Monday, December 2, 2019

139: Memories of the Draft Lottery 50 Years Ago


Fifty years ago today, December 2, I walked into Brooklyn College’s Boylan Hall cafeteria a depressed senior. The night before, my birth date, March 6, had been selected as the 139th number drawn in a televised national draft lottery. With my educational deferment set to expire in six months I sadly expected a letter inviting me to a physical examination to assess my fitness for assignment to Vietnam. We had 549,000 soldiers stationed there in 1969.

As I sat commiserating with friends at the Knight House table, Ronnie Sperber (now Tokatlilar) set up shop a few tables away. She was selling yellow buttons with large brown numbers, lottery numbers, on them. The daughter of one of my father’s landsleit from Ottynia, Poland, Ronnie cheerfully handed me a 139 button, no charge. I wore it through May of 1970 when the expected letter from my local Selective Service board arrived. I had 10 days to report to Fort Hamilton for my physical.

I immediately sprang into action. I had not wasted those six months. I had researched ways to beat the draft. Flunking the intelligence test was not an option, eventually confirmed by the sergeant who administered the exam. Merely correctly filling out one’s name assured a passing grade, he advised.

As the military could keep you for three days after your physical the idea of doing something to momentarily alter blood pressure or blood sugar level was not feasible. I also rejected enrolling in divinity school, a path chosen by some of my friends. Nor, for practical reason, could I seek further deferment by registering for medical school—I still had another half year of undergraduate classes before I would earn my degree as I had changed majors too many times. Uncle Sam didn’t care. My 2S college deferment status expired after four years, not when I received my sheepskin.
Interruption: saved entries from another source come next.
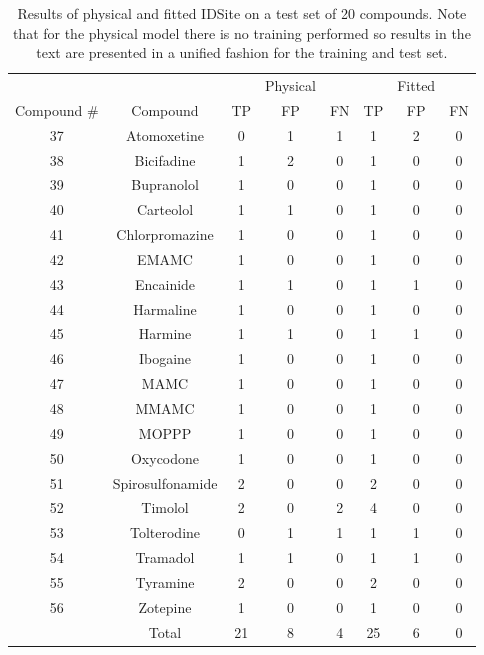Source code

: \begin{table}[h]
\singlespace
\footnotesize
\centering
\begin{tabular}{cccccccc}
\hline
 &  &  & Physical &  &  & Fitted & \\
Compound \# & Compound & TP & FP & FN & TP & FP & FN \\
\hline
37 & Atomoxetine & 0 & 1 & 1 & 1 & 2 & 0 \\
38 & Bicifadine & 1 & 2 & 0 & 1 & 0 & 0 \\
39 & Bupranolol & 1 & 0 & 0 & 1 & 0 & 0 \\
40 & Carteolol & 1 & 1 & 0 & 1 & 0 & 0 \\
41 & Chlorpromazine & 1 & 0 & 0 & 1 & 0 & 0 \\
42 & EMAMC & 1 & 0 & 0 & 1 & 0 & 0 \\
43 & Encainide & 1 & 1 & 0 & 1 & 1 & 0 \\
44 & Harmaline & 1 & 0 & 0 & 1 & 0 & 0 \\
45 & Harmine & 1 & 1 & 0 & 1 & 1 & 0 \\
46 & Ibogaine & 1 & 0 & 0 & 1 & 0 & 0 \\
47 & MAMC & 1 & 0 & 0 & 1 & 0 & 0 \\
48 & MMAMC & 1 & 0 & 0 & 1 & 0 & 0 \\
49 & MOPPP & 1 & 0 & 0 & 1 & 0 & 0 \\
50 & Oxycodone & 1 & 0 & 0 & 1 & 0 & 0 \\
51 & Spirosulfonamide & 2 & 0 & 0 & 2 & 0 & 0 \\
52 & Timolol & 2 & 0 & 2 & 4 & 0 & 0 \\
53 & Tolterodine & 0 & 1 & 1 & 1 & 1 & 0 \\
54 & Tramadol & 1 & 1 & 0 & 1 & 1 & 0 \\
55 & Tyramine & 2 & 0 & 0 & 2 & 0 & 0 \\
56 & Zotepine & 1 & 0 & 0 & 1 & 0 & 0 \\
 & Total & 21 & 8 & 4 & 25 & 6 & 0 \\
\hline
\end{tabular}
\caption{Results of physical and fitted IDSite on a test set of 20 compounds.
Note that for the physical model there is no training performed so results in the text are presented in a unified fashion for the training and test set.}
\label{table:p450_testing}
\end{table}





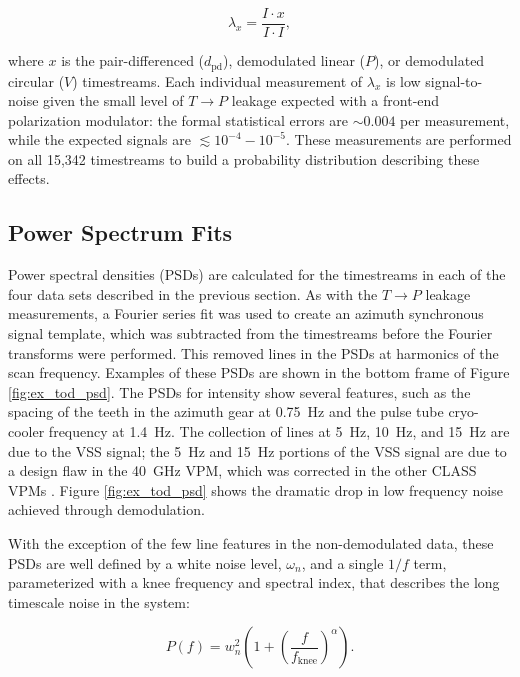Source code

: \documentclass[twocolumn, tighten, numberedappendix, twocolappendix]{aastex63}
\newcommand{\nTotalTimestreams}{15,342 }
\begin{document}
\begin{equation}
    \lambda_x = \frac{ I\cdot x}{ I\cdot I },
\end{equation}

\noindent where $x$ is the pair-differenced ($d_\mathrm{pd}$), demodulated linear ($P$), or demodulated circular ($V$) timestreams. Each individual measurement of $\lambda_x$ is low signal-to-noise given the small level of $T\rightarrow P$ leakage expected with a front-end polarization modulator: the formal statistical errors are $\sim0.004$ per measurement, while the expected signals are $\lesssim 10^{-4} - 10^{-5}$. These measurements are performed on all \nTotalTimestreams timestreams to build a probability distribution describing these effects.

\subsection{\label{sec:method_psd}Power Spectrum Fits}

Power spectral densities (PSDs) are calculated for the timestreams in each of the four data sets described in the previous section. As with the $T\rightarrow P$ leakage measurements, a Fourier series fit was used to create an azimuth synchronous signal template, which was subtracted from the timestreams before the Fourier transforms were performed. This removed lines in the PSDs at harmonics of the scan frequency. Examples of these PSDs are shown in the bottom frame of Figure \ref{fig:ex_tod_psd}. The PSDs for intensity show several features, such as the spacing of the teeth in the azimuth gear at 0.75~Hz and the pulse tube cryo-cooler frequency at 1.4~Hz. The collection of lines at 5~Hz, 10~Hz, and 15~Hz are due to the VSS signal; the 5~Hz and 15~Hz portions of the VSS signal are due to a design flaw in the 40~GHz VPM, which was corrected in the other CLASS VPMs \citep{harr18}. Figure \ref{fig:ex_tod_psd} shows the dramatic drop in low frequency noise achieved through demodulation.

With the exception of the few line features in the non-demodulated data, these PSDs are well defined by a white noise level, $\omega_n$, and a single $1/f$ term, parameterized with a knee frequency and spectral index, that describes the long timescale noise in the system:

\begin{equation}
    P(f) = w_n^2 \left(1+\left( \frac{f}{f_\mathrm{knee}} \right)^\alpha \right).
    \label{eq:one_over_f}
\end{equation}
\end{document}
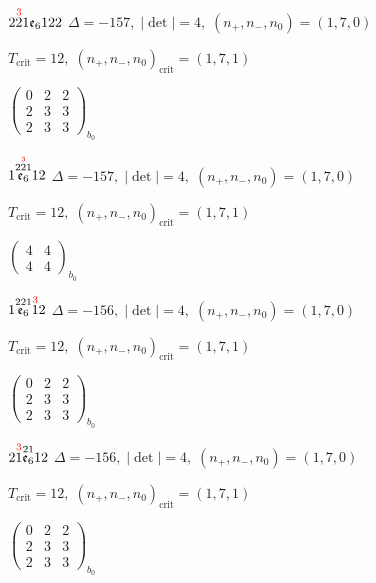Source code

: \documentclass[10pt]{article}
\begin{document}
\smallskip

$2\overset{\textcolor{red}{3}}{2}1\mathfrak{e}_6122$ \quad $\Delta=-157,\; |\det|=4,\; (n_+,n_-,n_0)=(1,7,0)$

\hspace{1em}$T_{\text{crit}}=12,\; (n_+,n_-,n_0)_{\text{crit}}=(1,7,1)$

\hspace{2em}$\left(\begin{smallmatrix}0 & 2 & 2 \\ 2 & 3 & 3 \\ 2 & 3 & 3\end{smallmatrix}\right)_{\!b_0}$

\smallskip

$1\overset{2\overset{\textcolor{red}{3}}{2}1}{\mathfrak{e}_6}12$ \quad $\Delta=-157,\; |\det|=4,\; (n_+,n_-,n_0)=(1,7,0)$

\hspace{1em}$T_{\text{crit}}=12,\; (n_+,n_-,n_0)_{\text{crit}}=(1,7,1)$

\hspace{2em}$\left(\begin{smallmatrix}4 & 4 \\ 4 & 4\end{smallmatrix}\right)_{\!b_0}$

$1\overset{221}{\mathfrak{e}_6}\overset{\textcolor{red}{3}}{1}2$ \quad $\Delta=-156,\; |\det|=4,\; (n_+,n_-,n_0)=(1,7,0)$

\hspace{1em}$T_{\text{crit}}=12,\; (n_+,n_-,n_0)_{\text{crit}}=(1,7,1)$

\hspace{2em}$\left(\begin{smallmatrix}0 & 2 & 2 \\ 2 & 3 & 3 \\ 2 & 3 & 3\end{smallmatrix}\right)_{\!b_0}$

\smallskip

$2\overset{\textcolor{red}{3}}{1}\overset{21}{\mathfrak{e}_6}12$ \quad $\Delta=-156,\; |\det|=4,\; (n_+,n_-,n_0)=(1,7,0)$

\hspace{1em}$T_{\text{crit}}=12,\; (n_+,n_-,n_0)_{\text{crit}}=(1,7,1)$

\hspace{2em}$\left(\begin{smallmatrix}0 & 2 & 2 \\ 2 & 3 & 3 \\ 2 & 3 & 3\end{smallmatrix}\right)_{\!b_0}$
\end{document}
My only hope was found inside the pamphlet “1001 Ways to Beat the Draft.” Or so I thought all these years until I scrolled through a PDF copy last night and couldn’t find the relevant section (https://babel.hathitrust.org/cgi/pt?id=miua.2917616.0001.001&view=1up&seq=2&size=200). What I do remember is discovering my escape plan while sifting through a similarly named book in the college bookstore located just yards away from the Knight House cafeteria table.

Inside that blessed book was a table defining height and corresponding weight acceptable for admission into the armed forces. Anyone 6-foot tall had to weigh at least 131 pounds.

I stood 72 inches tall when the Selective Service Board letter arrived. I tipped the scales at 134 pounds. I had spent 21 years trying to put meat on my bones. To no avail I had swilled milk shakes laced with raw eggs. I had been threatened with being sent to a special summer camp where they would fatten me up. I had, to put it bluntly, made my mother sick with anxiety over my skinny malink physique.

The letter transformed her. Oh, she continued to dote over how much I ate. But her mission now was to reduce, not increase, my consumption. She became a partner in my plan to beat the draft by adhering to the Stillman Water Diet to lose 10 pounds in 10 days.

Dr. Stillman’s diet permitted only proteins. No starches, fats or carbohydrates. No fruit. No vegetables. Only meats, poultry, fish, hard boiled eggs, all accompanied by 80 ounces of water a day.

On the day of my physical—May 6, 1970—I weighed 124 pounds. A seven pound cushion in case the military chose to keep me for three days to fatten me up. Today, I am still a six footer. I weigh 165 pounds. I think I am skinny. Just imagine how I must have looked 40 pounds lighter.

I received a one year 1Y physical deferment. The Army didn’t keep me for three days. To celebrate, I walked over to the mess hall for a truly delicious meal of breaded veal cutlet, corn niblets, mashed potatoes, rye bread, banana cream pie, Coca-Cola. 

Lottery number 139 never came up again in the military’s need for more fodder in Vietnam. I’m forever indebted to Dr. Stillman. He died in 1975. He was 79. Ronnie is still adorning people—she designs and sells her own jewelry.